И неужели это сознание человеком болезни не есть уже залог его выздоровления, его способности оправиться от болезни… Не та болезнь опасна, которая на виду у всех, которой причины все знают, а та, которая кроется глубоко внутри, которая еще не вышла наружу и которая тем сильней портит организм, чем, по неведению, долее она остается непримеченною. Так и в обществе… Сила самоосуждения прежде всего – сила: она указывает на то, что в обществе есть еще силы. В осуждении зла непременно кроется любовь к добру: негодование на общественные язвы, болезни – предполагает страстную тоску о здоровье».
В этих заметках Достоевского открываются и истоки трагических конфликтов, и особый характер их разрешения, свойственный русским художникам. Не мрачная безысходность, приводящая к сознанию обреченности, торжествует в их произведениях при всем трагизме ситуаций, но вера в светлые стороны человеческой души, способные привести к победе добра над злом.
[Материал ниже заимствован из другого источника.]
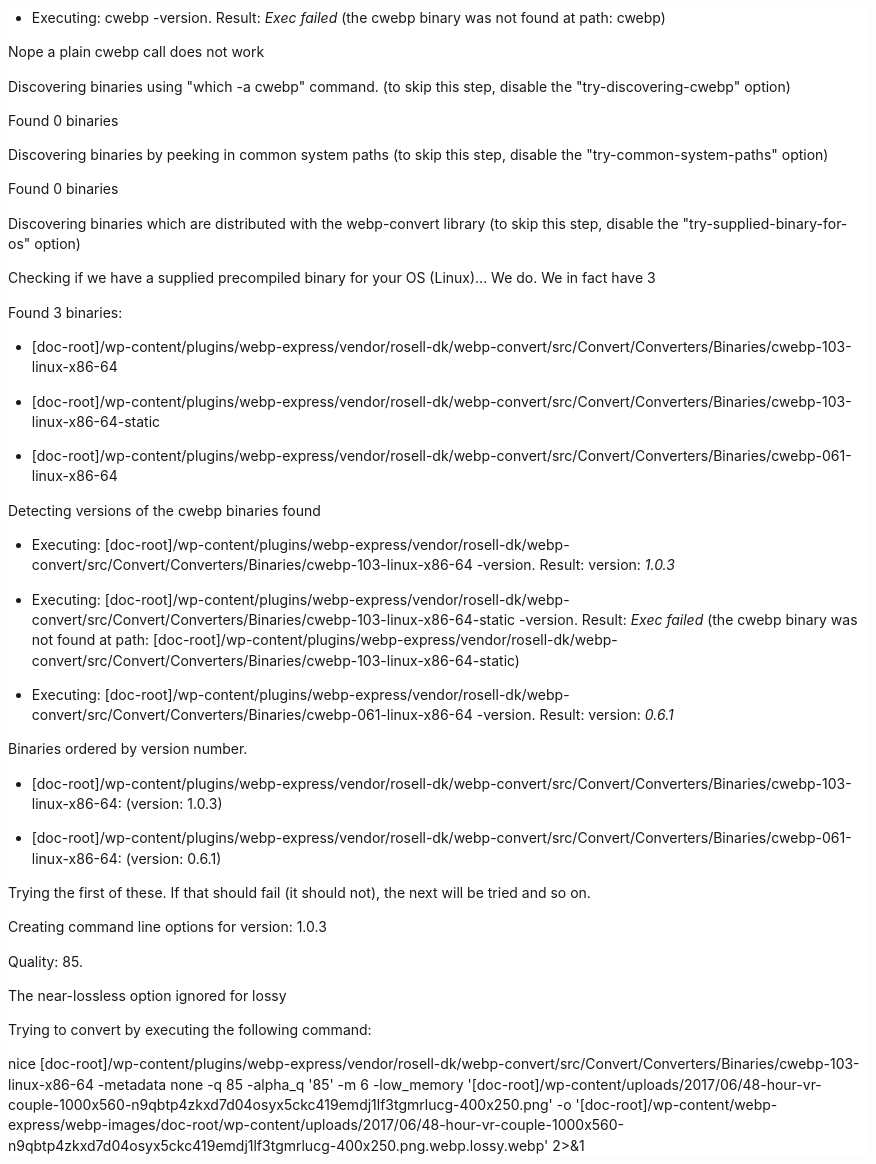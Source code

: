 - Executing: cwebp -version. Result: *Exec failed* (the cwebp binary was not found at path: cwebp)

Nope a plain cwebp call does not work

Discovering binaries using "which -a cwebp" command. (to skip this step, disable the "try-discovering-cwebp" option)

Found 0 binaries

Discovering binaries by peeking in common system paths (to skip this step, disable the "try-common-system-paths" option)

Found 0 binaries

Discovering binaries which are distributed with the webp-convert library (to skip this step, disable the "try-supplied-binary-for-os" option)

Checking if we have a supplied precompiled binary for your OS (Linux)... We do. We in fact have 3

Found 3 binaries: 

- [doc-root]/wp-content/plugins/webp-express/vendor/rosell-dk/webp-convert/src/Convert/Converters/Binaries/cwebp-103-linux-x86-64

- [doc-root]/wp-content/plugins/webp-express/vendor/rosell-dk/webp-convert/src/Convert/Converters/Binaries/cwebp-103-linux-x86-64-static

- [doc-root]/wp-content/plugins/webp-express/vendor/rosell-dk/webp-convert/src/Convert/Converters/Binaries/cwebp-061-linux-x86-64

Detecting versions of the cwebp binaries found

- Executing: [doc-root]/wp-content/plugins/webp-express/vendor/rosell-dk/webp-convert/src/Convert/Converters/Binaries/cwebp-103-linux-x86-64 -version. Result: version: *1.0.3*

- Executing: [doc-root]/wp-content/plugins/webp-express/vendor/rosell-dk/webp-convert/src/Convert/Converters/Binaries/cwebp-103-linux-x86-64-static -version. Result: *Exec failed* (the cwebp binary was not found at path: [doc-root]/wp-content/plugins/webp-express/vendor/rosell-dk/webp-convert/src/Convert/Converters/Binaries/cwebp-103-linux-x86-64-static)

- Executing: [doc-root]/wp-content/plugins/webp-express/vendor/rosell-dk/webp-convert/src/Convert/Converters/Binaries/cwebp-061-linux-x86-64 -version. Result: version: *0.6.1*

Binaries ordered by version number.

- [doc-root]/wp-content/plugins/webp-express/vendor/rosell-dk/webp-convert/src/Convert/Converters/Binaries/cwebp-103-linux-x86-64: (version: 1.0.3)

- [doc-root]/wp-content/plugins/webp-express/vendor/rosell-dk/webp-convert/src/Convert/Converters/Binaries/cwebp-061-linux-x86-64: (version: 0.6.1)

Trying the first of these. If that should fail (it should not), the next will be tried and so on.

Creating command line options for version: 1.0.3

Quality: 85. 

The near-lossless option ignored for lossy

Trying to convert by executing the following command:

nice [doc-root]/wp-content/plugins/webp-express/vendor/rosell-dk/webp-convert/src/Convert/Converters/Binaries/cwebp-103-linux-x86-64 -metadata none -q 85 -alpha_q '85' -m 6 -low_memory '[doc-root]/wp-content/uploads/2017/06/48-hour-vr-couple-1000x560-n9qbtp4zkxd7d04osyx5ckc419emdj1lf3tgmrlucg-400x250.png' -o '[doc-root]/wp-content/webp-express/webp-images/doc-root/wp-content/uploads/2017/06/48-hour-vr-couple-1000x560-n9qbtp4zkxd7d04osyx5ckc419emdj1lf3tgmrlucg-400x250.png.webp.lossy.webp' 2>&1
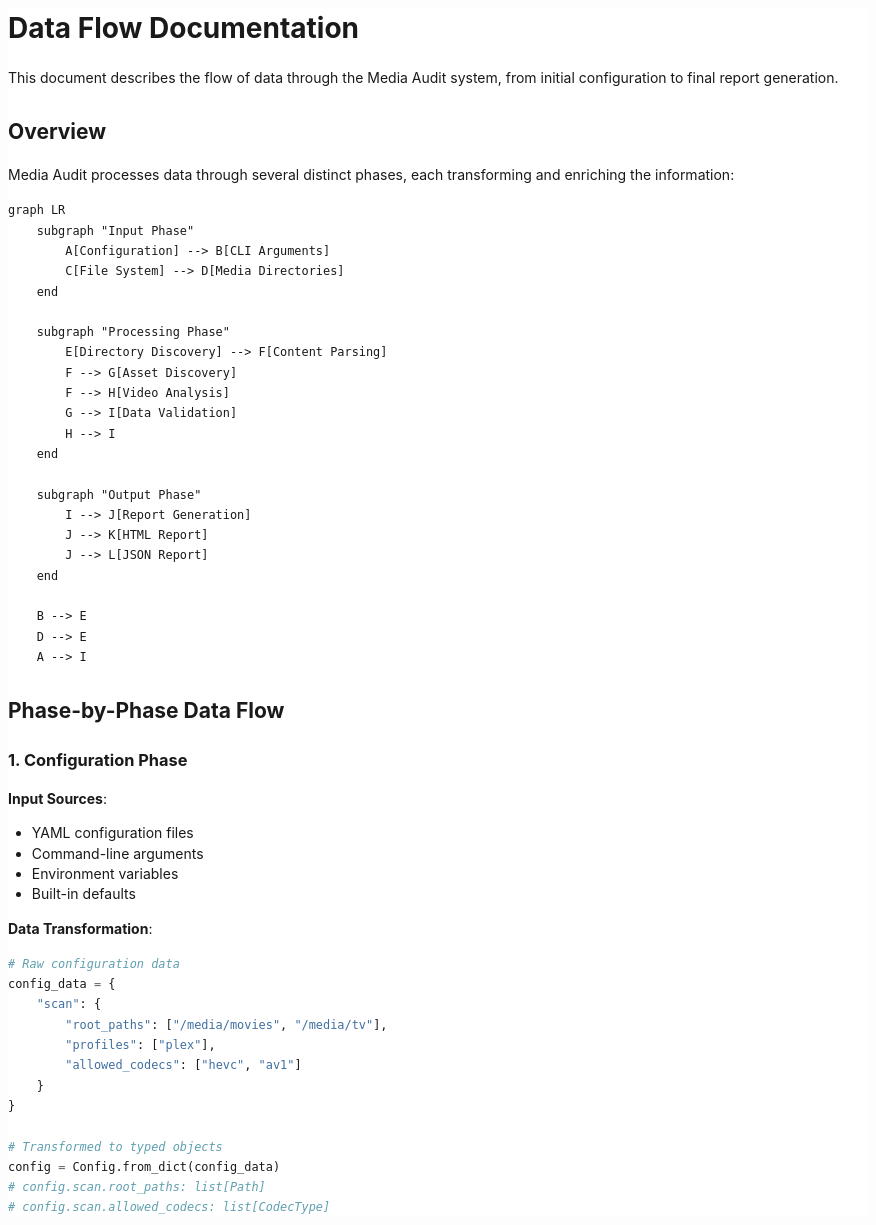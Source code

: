 # Data Flow Documentation

This document describes the flow of data through the Media Audit system, from initial configuration to final report generation.

## Overview

Media Audit processes data through several distinct phases, each transforming and enriching the information:

```mermaid
graph LR
    subgraph "Input Phase"
        A[Configuration] --> B[CLI Arguments]
        C[File System] --> D[Media Directories]
    end
    
    subgraph "Processing Phase"
        E[Directory Discovery] --> F[Content Parsing]
        F --> G[Asset Discovery]
        F --> H[Video Analysis]
        G --> I[Data Validation]
        H --> I
    end
    
    subgraph "Output Phase"
        I --> J[Report Generation]
        J --> K[HTML Report]
        J --> L[JSON Report]
    end
    
    B --> E
    D --> E
    A --> I
```

## Phase-by-Phase Data Flow

### 1. Configuration Phase

**Input Sources**:
- YAML configuration files
- Command-line arguments
- Environment variables
- Built-in defaults

**Data Transformation**:
```python
# Raw configuration data
config_data = {
    "scan": {
        "root_paths": ["/media/movies", "/media/tv"],
        "profiles": ["plex"],
        "allowed_codecs": ["hevc", "av1"]
    }
}

# Transformed to typed objects
config = Config.from_dict(config_data)
# config.scan.root_paths: list[Path]
# config.scan.allowed_codecs: list[CodecType]
```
Так в борьбе и единстве противоположных начал рождается гармония красоты.
Считается, что трагедийный жанр тяготеет к переломным периодам в жизни общества, когда с особой силой обостряются противоречия между идеалом и действительностью. И разве современная действительность с ее главной дилеммой – быть или не быть человечеству – не дает повода для печальных раздумий? А между тем, что мы видим на нынешних выставках? Повальный уход в жанр.
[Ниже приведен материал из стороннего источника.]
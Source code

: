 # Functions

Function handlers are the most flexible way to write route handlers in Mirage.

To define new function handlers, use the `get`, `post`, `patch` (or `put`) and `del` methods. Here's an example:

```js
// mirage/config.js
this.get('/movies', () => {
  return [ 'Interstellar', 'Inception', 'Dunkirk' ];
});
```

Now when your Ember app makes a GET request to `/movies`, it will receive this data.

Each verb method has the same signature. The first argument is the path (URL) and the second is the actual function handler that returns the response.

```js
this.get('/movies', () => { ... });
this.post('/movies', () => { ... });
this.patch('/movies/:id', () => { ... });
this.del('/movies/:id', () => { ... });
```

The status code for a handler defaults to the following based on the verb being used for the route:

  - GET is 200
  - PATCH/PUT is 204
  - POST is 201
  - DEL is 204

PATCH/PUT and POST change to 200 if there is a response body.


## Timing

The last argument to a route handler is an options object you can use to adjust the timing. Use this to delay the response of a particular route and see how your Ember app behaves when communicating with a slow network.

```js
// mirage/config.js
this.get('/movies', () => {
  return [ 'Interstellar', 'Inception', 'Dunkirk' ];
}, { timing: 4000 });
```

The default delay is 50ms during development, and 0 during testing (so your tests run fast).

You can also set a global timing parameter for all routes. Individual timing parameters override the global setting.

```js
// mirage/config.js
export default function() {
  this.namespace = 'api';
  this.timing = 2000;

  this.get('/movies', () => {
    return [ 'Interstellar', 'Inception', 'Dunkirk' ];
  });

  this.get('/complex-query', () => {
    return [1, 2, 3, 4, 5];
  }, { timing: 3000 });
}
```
Глазунов, сердцем воспринимая трагические коллизии прошлого и настоящего, остается верен диалектике жизни. Трагическое начало в его произведениях, запечатлевших моменты суровых испытаний, выпавших на долю Отечества, и внутренний мир современников слиты с жаждой духовного полета и подвига, с верой в грядущее. Поэтому его искусство, пробуждая раздумья о судьбе Родины, оказывается созвучным настроениям миллионов.
Природный талант, сориентированный на высшие духовные ценности; неистощимое упорство в овладении профессиональным мастерством и наследием русской и мировой истории и культуры, помноженное на фантастическую работоспособность (поражающую по сей день); огромный запас жизненных впечатлений и понимание цены человеческому страданию – эти слагаемые определили раннее вызревание, кристаллизацию личности Глазунова, художника яркой творческой индивидуальности.
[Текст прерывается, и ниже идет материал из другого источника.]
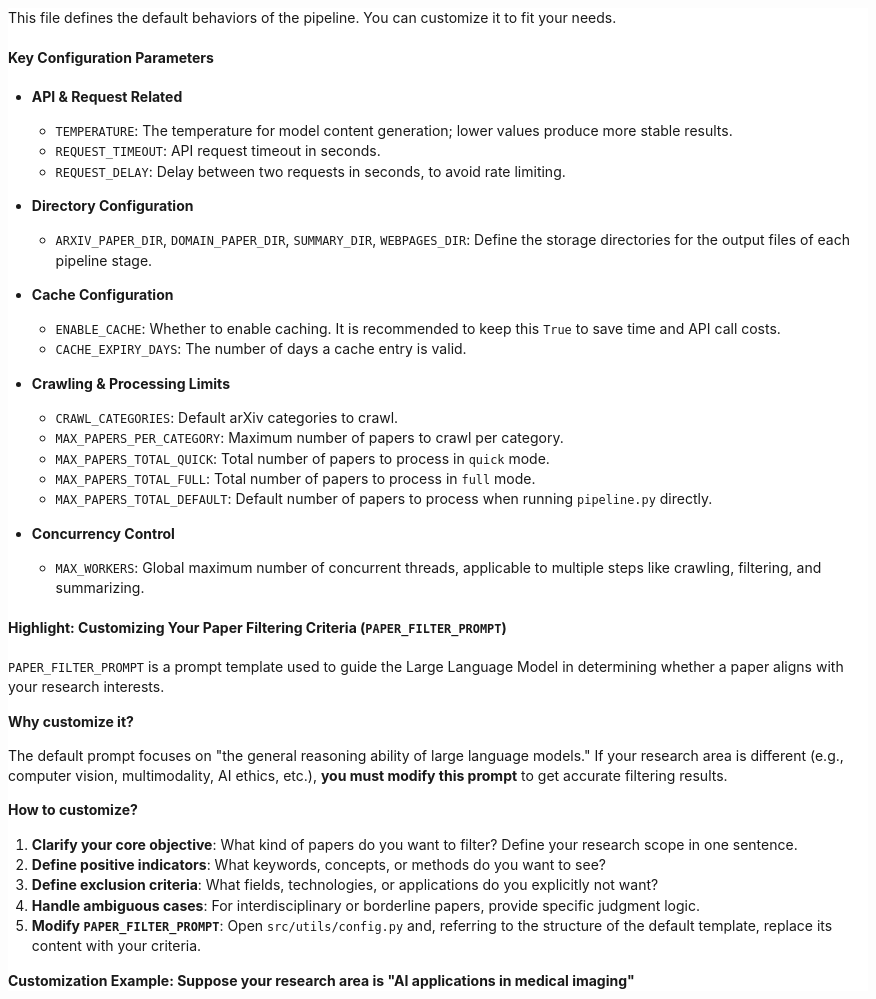 This file defines the default behaviors of the pipeline. You can customize it to fit your needs.

#### Key Configuration Parameters

-   **API & Request Related**
    -   `TEMPERATURE`: The temperature for model content generation; lower values produce more stable results.
    -   `REQUEST_TIMEOUT`: API request timeout in seconds.
    -   `REQUEST_DELAY`: Delay between two requests in seconds, to avoid rate limiting.

-   **Directory Configuration**
    -   `ARXIV_PAPER_DIR`, `DOMAIN_PAPER_DIR`, `SUMMARY_DIR`, `WEBPAGES_DIR`: Define the storage directories for the output files of each pipeline stage.

-   **Cache Configuration**
    -   `ENABLE_CACHE`: Whether to enable caching. It is recommended to keep this `True` to save time and API call costs.
    -   `CACHE_EXPIRY_DAYS`: The number of days a cache entry is valid.

-   **Crawling & Processing Limits**
    -   `CRAWL_CATEGORIES`: Default arXiv categories to crawl.
    -   `MAX_PAPERS_PER_CATEGORY`: Maximum number of papers to crawl per category.
    -   `MAX_PAPERS_TOTAL_QUICK`: Total number of papers to process in `quick` mode.
    -   `MAX_PAPERS_TOTAL_FULL`: Total number of papers to process in `full` mode.
    -   `MAX_PAPERS_TOTAL_DEFAULT`: Default number of papers to process when running `pipeline.py` directly.

-   **Concurrency Control**
    -   `MAX_WORKERS`: Global maximum number of concurrent threads, applicable to multiple steps like crawling, filtering, and summarizing.

#### Highlight: Customizing Your Paper Filtering Criteria (`PAPER_FILTER_PROMPT`)

`PAPER_FILTER_PROMPT` is a prompt template used to guide the Large Language Model in determining whether a paper aligns with your research interests.

**Why customize it?**

The default prompt focuses on "the general reasoning ability of large language models." If your research area is different (e.g., computer vision, multimodality, AI ethics, etc.), **you must modify this prompt** to get accurate filtering results.

**How to customize?**

1.  **Clarify your core objective**: What kind of papers do you want to filter? Define your research scope in one sentence.
2.  **Define positive indicators**: What keywords, concepts, or methods do you want to see?
3.  **Define exclusion criteria**: What fields, technologies, or applications do you explicitly not want?
4.  **Handle ambiguous cases**: For interdisciplinary or borderline papers, provide specific judgment logic.
5.  **Modify `PAPER_FILTER_PROMPT`**: Open `src/utils/config.py` and, referring to the structure of the default template, replace its content with your criteria.

**Customization Example: Suppose your research area is "AI applications in medical imaging"**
– Я считаю, что каждый интеллигент, – скажет впоследствии он, – это миссионер, охраняющий национальные традиции своего народа в их интернациональном значении. Я никогда не принадлежал ни к одной группировке, не был членом партии, стремясь в меру отпущенных мне сил служить Богу, совести и России, всячески обретая и сохраняя основы русского национального самосознания, традиции и памятники культуры нашего народа…
Еще в 50-е годы, овеянные дыханием «пролетарской диктатуры», молодой художник одним из первых возложил на себя непомерной тяжести крест – восстановить и в исторической конкретности художественно воплотить национальные представления о смысле бытия, духовном идеале, идеале нравственности и красоты, чертах русского национального характера, уходящих корнями во времена славянской древности. И как теперь стало совершенно очевидным, патриотический порыв художника, реализованный и в картинах и многоплановой общественной деятельности, послужил в те годы мощным толчком к пробуждению национальных чувств. У художника это наиболее ярко отразилось в цикле произведений «Образы России».
В отечественной истории есть примеры таких поворотов общественной и художественной мысли. К примеру, всемирно-историческое значение имел тот, по выражению критики, «коперниковский поворот» в русской литературе XIX века, свершившийся впервые в Пушкине и через него обернувшийся общественным достоянием, когда такая категория, как народность, окончательно становится определяющим началом литературы и фактором, формирующим национальное самосознание в целом.